(What is required): In the entries below, find each line with the word "routes" and pull it out.

(Material provided):
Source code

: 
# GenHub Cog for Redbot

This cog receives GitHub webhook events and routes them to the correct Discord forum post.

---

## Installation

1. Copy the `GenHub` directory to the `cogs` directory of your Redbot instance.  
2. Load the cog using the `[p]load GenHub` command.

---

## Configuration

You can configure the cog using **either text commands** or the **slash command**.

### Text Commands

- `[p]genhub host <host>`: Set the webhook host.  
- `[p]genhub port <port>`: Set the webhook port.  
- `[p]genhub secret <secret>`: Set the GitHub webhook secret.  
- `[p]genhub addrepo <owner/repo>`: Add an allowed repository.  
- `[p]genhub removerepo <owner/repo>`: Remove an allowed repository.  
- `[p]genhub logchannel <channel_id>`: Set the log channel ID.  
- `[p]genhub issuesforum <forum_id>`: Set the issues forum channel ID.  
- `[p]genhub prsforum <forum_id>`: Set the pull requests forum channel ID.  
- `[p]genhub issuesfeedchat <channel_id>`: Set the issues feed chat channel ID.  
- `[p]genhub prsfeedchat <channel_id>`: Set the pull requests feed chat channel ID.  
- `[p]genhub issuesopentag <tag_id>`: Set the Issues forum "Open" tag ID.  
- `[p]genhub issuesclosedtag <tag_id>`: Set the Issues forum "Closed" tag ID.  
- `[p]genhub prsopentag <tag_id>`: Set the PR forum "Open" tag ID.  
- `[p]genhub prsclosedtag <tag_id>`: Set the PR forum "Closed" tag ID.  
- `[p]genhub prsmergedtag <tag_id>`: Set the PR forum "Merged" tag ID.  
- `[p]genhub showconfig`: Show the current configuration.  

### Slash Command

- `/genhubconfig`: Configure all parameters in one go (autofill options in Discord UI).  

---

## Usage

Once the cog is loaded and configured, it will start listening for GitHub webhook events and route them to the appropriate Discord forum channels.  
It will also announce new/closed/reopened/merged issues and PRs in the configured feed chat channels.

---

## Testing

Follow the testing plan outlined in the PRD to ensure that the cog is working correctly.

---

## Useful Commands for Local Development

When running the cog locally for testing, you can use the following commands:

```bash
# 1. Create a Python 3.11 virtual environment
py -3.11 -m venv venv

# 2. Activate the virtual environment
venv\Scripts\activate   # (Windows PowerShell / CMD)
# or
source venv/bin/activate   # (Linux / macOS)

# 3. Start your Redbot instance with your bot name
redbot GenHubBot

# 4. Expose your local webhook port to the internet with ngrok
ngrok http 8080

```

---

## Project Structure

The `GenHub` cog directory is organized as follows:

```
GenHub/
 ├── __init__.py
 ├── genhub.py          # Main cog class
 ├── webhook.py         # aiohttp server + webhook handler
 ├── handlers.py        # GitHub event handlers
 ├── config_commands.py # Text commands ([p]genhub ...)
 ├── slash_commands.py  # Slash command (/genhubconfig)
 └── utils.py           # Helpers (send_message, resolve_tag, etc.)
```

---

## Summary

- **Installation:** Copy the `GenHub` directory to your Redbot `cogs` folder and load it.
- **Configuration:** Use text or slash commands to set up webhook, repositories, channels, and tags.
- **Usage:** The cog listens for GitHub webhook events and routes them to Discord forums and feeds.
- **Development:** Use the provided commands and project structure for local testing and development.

(Finished task):
This cog receives GitHub webhook events and routes them to the correct Discord forum post.
- **Usage:** The cog listens for GitHub webhook events and routes them to Discord forums and feeds.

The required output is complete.